Disclosing a negative inspection report

Posted on: May 18th, 2020 by RAGC Team No Comments

Disclosing a negative inspection report

May 15, 2020
By Peg Ritenour, Ohio REALTORS Vice President of Legal Services

It has been the longstanding position of the Ohio Real Estate Commission that when a transaction is terminated because of a negative inspection report that the defects included in that report need to be disclosed to subsequent buyers.

Does this mean that you are required to provide a copy of the inspection report to a subsequent buyer? The short answer to that is technically no, as long as you disclose the defects in some other manner. But providing the report is probably a good practice.

Now, here’s the long answer as well as other things to think about to protect yourself and your seller from liability.

  • Talk to your seller about the need to disclose. Before the property goes back on the market you will need to talk to your seller about disclosing the issues found by the inspector to subsequent buyers. In some cases, the seller may question the inspector’s findings. In that case, he should be advised to have another inspection done and then disclose both inspectors’ findings to any subsequent buyers. If the seller has questions about disclosure, you should refer the seller to his own attorney. If the seller still won’t authorize disclosure, it is recommended that you discuss this with your broker. Cancelling the listing may be the most prudent course of action in this situation to avoid a potential lawsuit and disciplinary action for non-disclosure.
  • Provide a copy of the report if possible. While the Real Estate Commission requires that defects found by a home inspector be disclosed to subsequent buyers, it has never mandated that this by done by providing a copy of the actual report. However, if the report is not provided, you will need to disclose the issues contained in that report that you are aware of in another manner. When this is done there is always the risk that agents are deciding what will be disclosed and what won’t or that they are not accurately or fully disclosing the inspector’s finding. By providing a copy of the report, the seller and listing agent can avoid allegations that they mischaracterized the inspector’s findings or only made partial disclosure of the information in the report. Certainly, if the previous buyer only gave the seller partial pages of the report you that is all you can pass along.
  • But doesn’t that inspection report belong to the first buyer? Unless the seller or listing agent agreed they wouldn’t provide the inspection report to anyone else (which would be highly unusual), the seller owes no duty of confidentiality to that first buyer.

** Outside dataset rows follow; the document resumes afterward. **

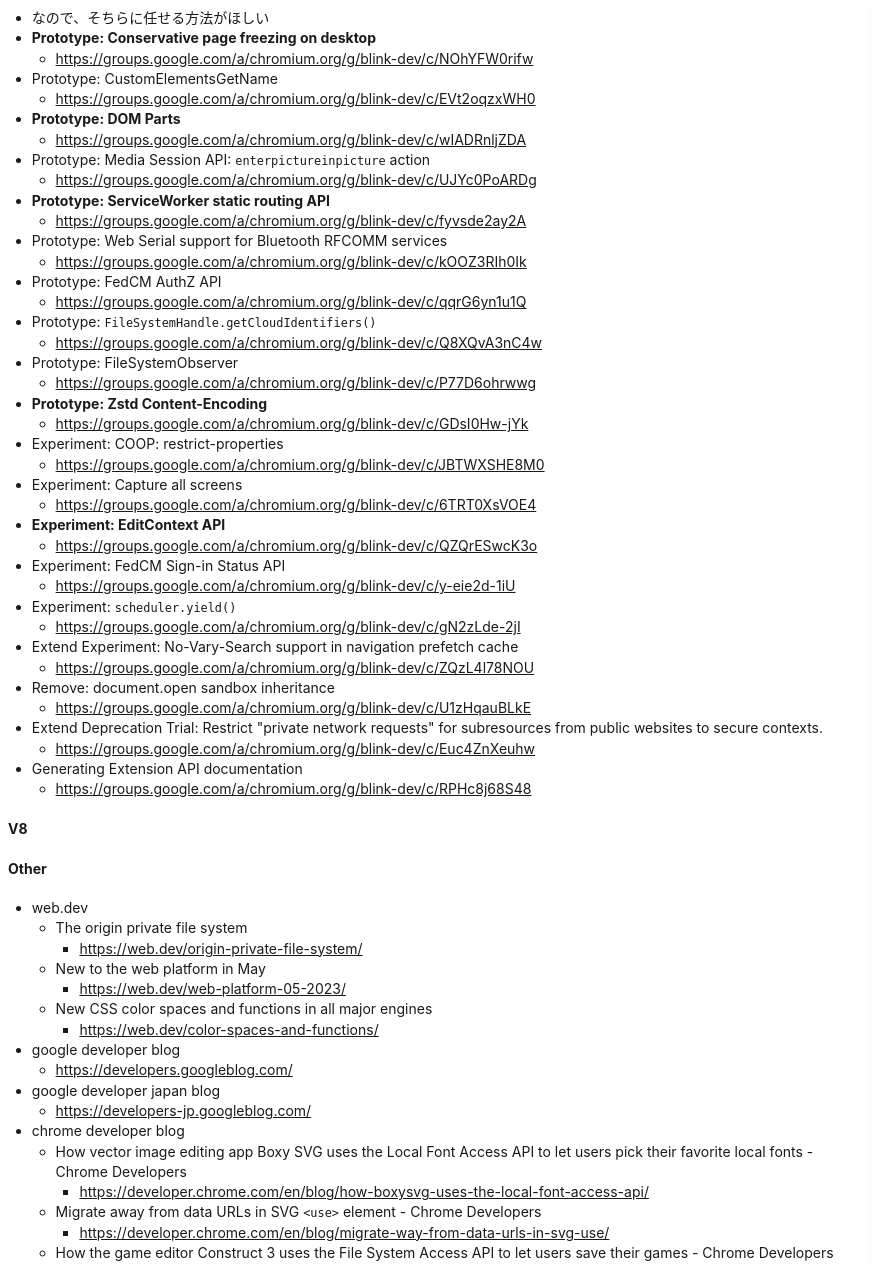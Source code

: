  - なので、そちらに任せる方法がほしい
- **Prototype: Conservative page freezing on desktop**
  - https://groups.google.com/a/chromium.org/g/blink-dev/c/NOhYFW0rifw
- Prototype: CustomElementsGetName
  - https://groups.google.com/a/chromium.org/g/blink-dev/c/EVt2oqzxWH0
- **Prototype: DOM Parts**
  - https://groups.google.com/a/chromium.org/g/blink-dev/c/wIADRnljZDA
- Prototype: Media Session API: `enterpictureinpicture` action
  - https://groups.google.com/a/chromium.org/g/blink-dev/c/UJYc0PoARDg
- **Prototype: ServiceWorker static routing API**
  - https://groups.google.com/a/chromium.org/g/blink-dev/c/fyvsde2ay2A
- Prototype: Web Serial support for Bluetooth RFCOMM services
  - https://groups.google.com/a/chromium.org/g/blink-dev/c/kOOZ3RIh0Ik
- Prototype: FedCM AuthZ API
  - https://groups.google.com/a/chromium.org/g/blink-dev/c/qqrG6yn1u1Q
- Prototype: `FileSystemHandle.getCloudIdentifiers()`
  - https://groups.google.com/a/chromium.org/g/blink-dev/c/Q8XQvA3nC4w
- Prototype: FileSystemObserver
  - https://groups.google.com/a/chromium.org/g/blink-dev/c/P77D6ohrwwg
- **Prototype: Zstd Content-Encoding**
  - https://groups.google.com/a/chromium.org/g/blink-dev/c/GDsI0Hw-jYk
- Experiment: COOP: restrict-properties
  - https://groups.google.com/a/chromium.org/g/blink-dev/c/JBTWXSHE8M0
- Experiment: Capture all screens
  - https://groups.google.com/a/chromium.org/g/blink-dev/c/6TRT0XsVOE4
- **Experiment: EditContext API**
  - https://groups.google.com/a/chromium.org/g/blink-dev/c/QZQrESwcK3o
- Experiment: FedCM Sign-in Status API
  - https://groups.google.com/a/chromium.org/g/blink-dev/c/y-eie2d-1iU
- Experiment: `scheduler.yield()`
  - https://groups.google.com/a/chromium.org/g/blink-dev/c/gN2zLde-2jI
- Extend Experiment: No-Vary-Search support in navigation prefetch cache
  - https://groups.google.com/a/chromium.org/g/blink-dev/c/ZQzL4l78NOU
- Remove: document.open sandbox inheritance
  - https://groups.google.com/a/chromium.org/g/blink-dev/c/U1zHqauBLkE
- Extend Deprecation Trial: Restrict "private network requests" for subresources from public websites to secure contexts.
  - https://groups.google.com/a/chromium.org/g/blink-dev/c/Euc4ZnXeuhw
- Generating Extension API documentation
  - https://groups.google.com/a/chromium.org/g/blink-dev/c/RPHc8j68S48

#### V8

#### Other

- web.dev
  - The origin private file system
    - https://web.dev/origin-private-file-system/
  - New to the web platform in May
    - https://web.dev/web-platform-05-2023/
  - New CSS color spaces and functions in all major engines
    - https://web.dev/color-spaces-and-functions/
- google developer blog
  - https://developers.googleblog.com/
- google developer japan blog
  - https://developers-jp.googleblog.com/
- chrome developer blog
  - How vector image editing app Boxy SVG uses the Local Font Access API to let users pick their favorite local fonts - Chrome Developers
    - https://developer.chrome.com/en/blog/how-boxysvg-uses-the-local-font-access-api/
  - Migrate away from data URLs in SVG `<use>` element - Chrome Developers
    - https://developer.chrome.com/en/blog/migrate-way-from-data-urls-in-svg-use/
  - How the game editor Construct 3 uses the File System Access API to let users save their games - Chrome Developers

Therefore, the seller may authorize the listing agent to provide a copy of the whole report, or the pertinent pages, to a subsequent purchaser. To protect that first buyer’s identity and other personal information, it is recommended that the name of the previous buyer be redacted.
  • Don’t give your opinion! When you provide a copy of the previous inspector’s report (or otherwise disclose an inspector’s findings), don’t share your opinion as to the merits of those findings, how to fix a problem, or the cost of repairs. By doing so, you may be found to have held yourself out as an expert in areas that are outside the scope of your real estate license. This exposes you and your brokerage to potential liability. Instead, leave such advice to the experts in those fields. Also, avoid sharing your opinion as to the inspector’s qualifications, business practices or reputation that could result in a defamation claim.
  • Always recommend that the buyer hire their own inspector. Even if a subsequent buyer is being given a copy of the previous buyer’s inspection report, the new buyer should always be advised to still have his own inspection done by a home inspector of his choice. Because the first inspection report was not prepared on behalf of the subsequent buyer, that buyer would have no legal standing to pursue a civil action against the original inspector if he missed a defect that resulted in damages to the buyer. More importantly, the condition of the property could have changed since the first inspection was done. REALTORS who suggest the buyer save money by just relying on an inspection done for another buyer could be exposing themselves and their brokerage to liability if that turns out to have been bad advice.
  • Have the seller update their Residential Property Disclosure Statement. Certain answers the seller made on the Residential Property Disclosure at the time of listing may now be rendered inaccurate as a result information uncovered by the inspection. To avoid a claim of misrepresentation the seller should correct these answers. If the seller does not, and the form is provided to a subsequent buyer with information the seller now knows is false, the seller could be opening themselves up to a misrepresentation or fraud claim. Therefore, it is recommended that the seller either complete a new form or correct the original form disclosing the issues they are now aware of. This is true even if the seller fixed the problems. In that case the seller can disclose the problem the inspector found and indicate what steps they took to address/correct it.

Legal articles provided in the Ohio REALTORS Buzz are intended to provide broad, general information about the law and is not intended to be legal advice. Before applying this information to a specific legal problem, readers are urged to seek advice from an attorney.